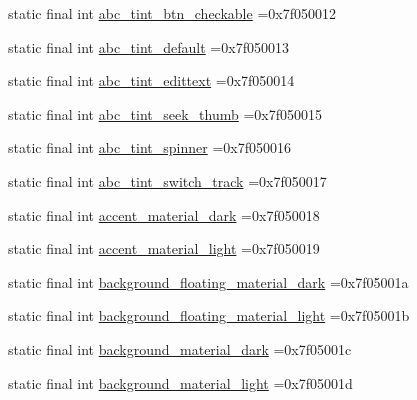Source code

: \begin{DoxyCompactItemize}
\item 
static final int \mbox{\hyperlink{classbr_1_1unb_1_1cic_1_1mp_1_1marketmaster_1_1test_1_1R_1_1color_aecae2710ecdcdf673d196d3c4daa3d39}{abc\+\_\+tint\+\_\+btn\+\_\+checkable}} =0x7f050012
\item 
static final int \mbox{\hyperlink{classbr_1_1unb_1_1cic_1_1mp_1_1marketmaster_1_1test_1_1R_1_1color_a6661519f2e28b27f89c91229e89eda42}{abc\+\_\+tint\+\_\+default}} =0x7f050013
\item 
static final int \mbox{\hyperlink{classbr_1_1unb_1_1cic_1_1mp_1_1marketmaster_1_1test_1_1R_1_1color_ab2e24e9ce3a7db64029966a2201a6da5}{abc\+\_\+tint\+\_\+edittext}} =0x7f050014
\item 
static final int \mbox{\hyperlink{classbr_1_1unb_1_1cic_1_1mp_1_1marketmaster_1_1test_1_1R_1_1color_a3a6fa950df0e92796dc6b8ffe155c3c5}{abc\+\_\+tint\+\_\+seek\+\_\+thumb}} =0x7f050015
\item 
static final int \mbox{\hyperlink{classbr_1_1unb_1_1cic_1_1mp_1_1marketmaster_1_1test_1_1R_1_1color_aeb5b4dae03d29c85d0a9315f4ae5ae7b}{abc\+\_\+tint\+\_\+spinner}} =0x7f050016
\item 
static final int \mbox{\hyperlink{classbr_1_1unb_1_1cic_1_1mp_1_1marketmaster_1_1test_1_1R_1_1color_a10abe17f5e9029f5635310242a861b0e}{abc\+\_\+tint\+\_\+switch\+\_\+track}} =0x7f050017
\item 
static final int \mbox{\hyperlink{classbr_1_1unb_1_1cic_1_1mp_1_1marketmaster_1_1test_1_1R_1_1color_af6b27e114fb72a83189058833f11a02b}{accent\+\_\+material\+\_\+dark}} =0x7f050018
\item 
static final int \mbox{\hyperlink{classbr_1_1unb_1_1cic_1_1mp_1_1marketmaster_1_1test_1_1R_1_1color_a759d5c60e2eb882d733514e9b0948d3a}{accent\+\_\+material\+\_\+light}} =0x7f050019
\item 
static final int \mbox{\hyperlink{classbr_1_1unb_1_1cic_1_1mp_1_1marketmaster_1_1test_1_1R_1_1color_a76d320237a0c1110d00c0731478af554}{background\+\_\+floating\+\_\+material\+\_\+dark}} =0x7f05001a
\item 
static final int \mbox{\hyperlink{classbr_1_1unb_1_1cic_1_1mp_1_1marketmaster_1_1test_1_1R_1_1color_a951ae2d4eaaa12402dbda238187cd29b}{background\+\_\+floating\+\_\+material\+\_\+light}} =0x7f05001b
\item 
static final int \mbox{\hyperlink{classbr_1_1unb_1_1cic_1_1mp_1_1marketmaster_1_1test_1_1R_1_1color_a425c1786edffa5c3c5861655f42fe873}{background\+\_\+material\+\_\+dark}} =0x7f05001c
\item 
static final int \mbox{\hyperlink{classbr_1_1unb_1_1cic_1_1mp_1_1marketmaster_1_1test_1_1R_1_1color_a0759e0c11771f61c076aeb7af861ed75}{background\+\_\+material\+\_\+light}} =0x7f05001d

\end{DoxyCompactItemize}
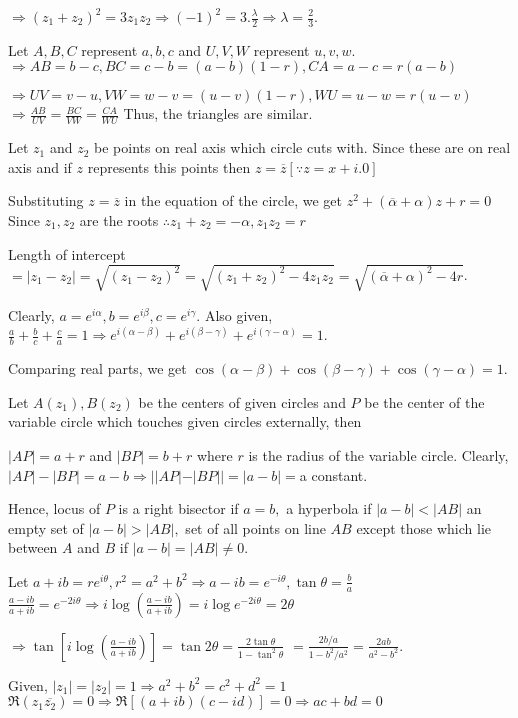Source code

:   $\Rightarrow (z_1 + z_2)^2 = 3z_1z_2 \Rightarrow (-1)^2 = 3.\frac{\lambda}{2}\Rightarrow \lambda =
  \frac{2}{3}$.
\item Let $A, B, C$ represent $a,b,c$ and $U, V, W$ represent $u, v, w.$
  $\Rightarrow AB = b - c, BC = c - b = (a - b)(1 - r), CA = a - c = r(a - b)$

  $\Rightarrow UV = v - u, VW = w - v = (u - v)(1 - r), WU = u - w = r(u - v)$
  $\Rightarrow \frac{AB}{UV} = \frac{BC}{VW} = \frac{CA}{WU}$
  Thus, the triangles are similar.
\item Let $z_1$ and $z_2$ be points on real axis which circle cuts with. Since these are on real axis and if $z$
  represents this points then $z = \overline{z}[\because z = x + i.0]$

  Substituting $z = \overline{z}$ in the equation of the circle, we get $z^2 + (\overline{\alpha} + \alpha)z + r = 0$
  Since $z_1, z_2$ are the roots $\therefore z_1 + z_2 = -\alpha, z_1z_2 = r$

  Length of intercept $=|z_1 - z_2| = \sqrt{(z_1 - z_2)^2} = \sqrt{(z_1 + z_2)^2 - 4z_1z_2} = \sqrt{(\overline{\alpha} + \alpha)^2
    - 4r}$.
\item Clearly, $a = e^{i\alpha}, b = e^{i\beta}, c= e^{i\gamma}$.
  Also given, $\frac{a}{b} + \frac{b}{c} + \frac{c}{a} = 1\Rightarrow e^{i(\alpha - \beta)} + e^{i(\beta - \gamma)} + e^{i(\gamma -
    \alpha)} = 1$.

  Comparing real parts, we get $\cos(\alpha - \beta) + \cos(\beta - \gamma) + \cos(\gamma - \alpha) = 1$.
\item Let $A(z_1), B(z_2)$ be the centers of given circles and $P$ be the center of the variable circle which
  touches given circles externally, then

  $|AP| = a + r$ and $|BP| = b + r$ where $r$ is the radius of the variable circle. Clearly,
  $|AP| - |BP| = a - b \Rightarrow ||AP| - |BP|| = |a - b| = $a constant.

  Hence, locus of $P$ is a right bisector if $a = b,$ a hyperbola if $|a - b| < |AB|$ an empty set of $|a - b|>|AB|,$ set of all
  points on line $AB$ except those which lie between $A$ and $B$ if $|a - b| = |AB|\neq 0.$
\item Let $a + ib = re^{i\theta}, r^2 = a^2 + b^2 \Rightarrow a - ib = e^{-i\theta}, \tan\theta = \frac{b}{a}$
  $\frac{a - ib}{a + ib} = e^{-2i\theta} \Rightarrow i\log\left(\frac{a - ib}{a + ib}\right) = i\log e^{-2i\theta} = 2\theta$

  $\Rightarrow \tan\left[i\log\left(\frac{a - ib}{a + ib}\right)\right] = \tan2\theta = \frac{2\tan\theta}{1 - \tan^2\theta}$
  $= \frac{2b/a}{1 - b^2/a^2} = \frac{2ab}{a^2 - b^2}$.
\item Given, $|z_1| = |z_2| = 1\Rightarrow a^2 + b^2 = c^2 + d^2 = 1$
  $\Re(z_1\overline{z_2}) = 0 \Rightarrow \Re[(a + ib)(c - id)] = 0 \Rightarrow ac + bd = 0$

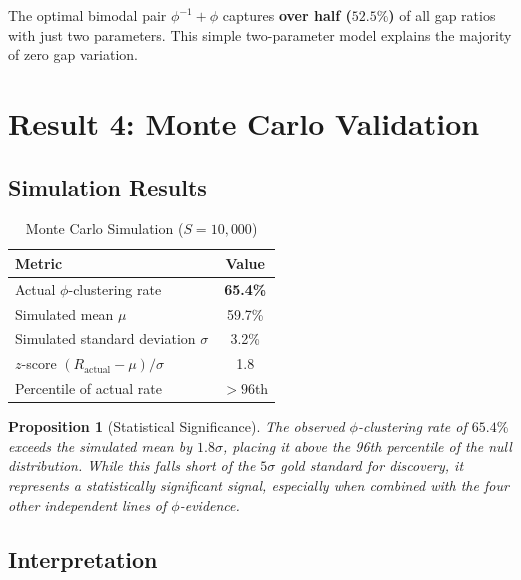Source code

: \documentclass[11pt,a4paper]{article}
\newtheorem{proposition}[theorem]{Proposition}
\begin{document}
The optimal bimodal pair $\phi^{-1} + \phi$ captures \textbf{over half ($52.5\%$)} of all gap ratios with just two parameters. This simple two-parameter model explains the majority of zero gap variation.

\newpage

\section{Result 4: Monte Carlo Validation}
\label{sec:montecarlo}

\subsection{Simulation Results}

\begin{table}[H]
\centering
\caption{Monte Carlo Simulation ($S = 10{,}000$)}
\label{tab:montecarlo}
\begin{tabular}{@{}lc@{}}
\toprule
\textbf{Metric} & \textbf{Value} \\
\midrule
Actual $\phi$-clustering rate & \textbf{65.4\%} \\
Simulated mean $\mu$ & 59.7\% \\
Simulated standard deviation $\sigma$ & 3.2\% \\
$z$-score $(R_{\text{actual}} - \mu)/\sigma$ & 1.8 \\
Percentile of actual rate & $>96$th \\
\bottomrule
\end{tabular}
\end{table}

\begin{proposition}[Statistical Significance]
\label{prop:montecarlo}
The observed $\phi$-clustering rate of $65.4\%$ exceeds the simulated mean by $1.8\sigma$, placing it above the 96th percentile of the null distribution. While this falls short of the $5\sigma$ gold standard for discovery, it represents a statistically significant signal, especially when combined with the four other independent lines of $\phi$-evidence.
\end{proposition}

\subsection{Interpretation}
\end{document}
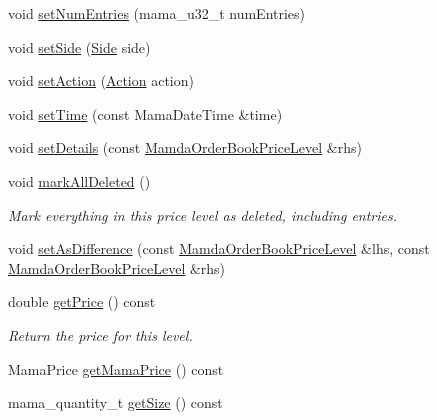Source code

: \begin{CompactItemize}
void \hyperlink{classWombat_1_1MamdaOrderBookPriceLevel_7e6d1e53cd7f5ec1d8359d0760ddd09b}{set\-Num\-Entries} (mama\_\-u32\_\-t num\-Entries)
\item 
void \hyperlink{classWombat_1_1MamdaOrderBookPriceLevel_daf682cbf0f026e8261f5ce0b9bea0c1}{set\-Side} (\hyperlink{classWombat_1_1MamdaOrderBookPriceLevel_384c34b0a74d874b8969dee9b0d3718d}{Side} side)
\item 
void \hyperlink{classWombat_1_1MamdaOrderBookPriceLevel_76848ef7ad6690d93b9c23a660136ef2}{set\-Action} (\hyperlink{classWombat_1_1MamdaOrderBookPriceLevel_bd3407b4250fc6f7a42d94b6d32e358a}{Action} action)
\item 
void \hyperlink{classWombat_1_1MamdaOrderBookPriceLevel_edf661cde995fb8dd3f119d2ca7e28f3}{set\-Time} (const Mama\-Date\-Time \&time)
\item 
void \hyperlink{classWombat_1_1MamdaOrderBookPriceLevel_0cd6f5f488c07ec82512edff81c3fb6a}{set\-Details} (const \hyperlink{classWombat_1_1MamdaOrderBookPriceLevel}{Mamda\-Order\-Book\-Price\-Level} \&rhs)
\item 
void \hyperlink{classWombat_1_1MamdaOrderBookPriceLevel_f3f8d51f8b417aefb9a7df2e7c46328d}{mark\-All\-Deleted} ()
\begin{CompactList}\small\item\em Mark everything in this price level as deleted, including entries. \item\end{CompactList}\item 
void \hyperlink{classWombat_1_1MamdaOrderBookPriceLevel_cc06a4e859dbcb33b734b5702c7757e2}{set\-As\-Difference} (const \hyperlink{classWombat_1_1MamdaOrderBookPriceLevel}{Mamda\-Order\-Book\-Price\-Level} \&lhs, const \hyperlink{classWombat_1_1MamdaOrderBookPriceLevel}{Mamda\-Order\-Book\-Price\-Level} \&rhs)
\item 
double \hyperlink{classWombat_1_1MamdaOrderBookPriceLevel_7a7965a7898f85c98af6ee0d27399bed}{get\-Price} () const 
\begin{CompactList}\small\item\em Return the price for this level. \item\end{CompactList}\item 
Mama\-Price \hyperlink{classWombat_1_1MamdaOrderBookPriceLevel_f51f579cc10c5b537c4b9e07c9467ca0}{get\-Mama\-Price} () const 
\item 
mama\_\-quantity\_\-t \hyperlink{classWombat_1_1MamdaOrderBookPriceLevel_83c0889ecaab75f17606f933a4340dde}{get\-Size} () const 

\end{CompactItemize}
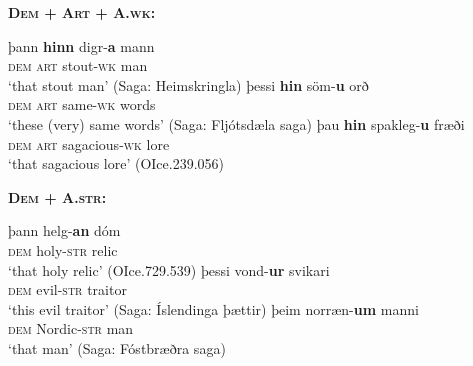 \documentclass[output=paper,colorlinks,citecolor=brown]{langscibook}
\begin{document}
\begin{exe}
\ex \label{dem} \textbf{\textsc{Dem + Art + A.wk:}} %
    \begin{xlist}
         \ex\gll þann  \textbf{hinn} digr-\textbf{a} mann  \\  
         \textsc{dem} \textsc{art} stout-\textsc{wk} man  \\ 
         \glt `that stout man' (Saga: Heimskringla)
         \ex\gll  þessi \textbf{hin} söm-\textbf{u} orð \\ 
         \textsc{dem} \textsc{art} same-\textsc{wk} words  \\ 
         \glt `these (very) same words' (Saga: Fljótsdæla saga)
         \ex\gll  þau \textbf{hin} spakleg-\textbf{u} fræði \\
         \textsc{dem} \textsc{art} sagacious-\textsc{wk} lore \\
         \glt `that sagacious lore' (OIce.239.056)
    \end{xlist}
    \ex \label{demB} \textbf{\textsc{Dem +  A.str:}}
    \begin{xlist} 
         \ex\gll þann helg-\textbf{an} dóm \\ 
         \textsc{dem} holy-\textsc{str} relic  \\ 
         \glt `that holy relic' (OIce.729.539)
         \ex\gll  þessi vond-\textbf{ur} svikari   \\ 
         \textsc{dem} evil-\textsc{str} traitor  \\ 
         \glt `this evil traitor' (Saga: Íslendinga þættir)
         \ex\gll þeim norræn-\textbf{um} manni   \\ 
         \textsc{dem} Nordic-\textsc{str} man   \\ 
         \glt `that  man' (Saga: Fóstbræðra saga)
     \end{xlist} 
\end{exe}

\end{document}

=====

__Problem to solve__. Show the lines in the entries above that include the string "Simulation".

__Task output__.
\subsection{Simulation Results}
\caption{Monte Carlo Simulation ($S = 10{,}000$)}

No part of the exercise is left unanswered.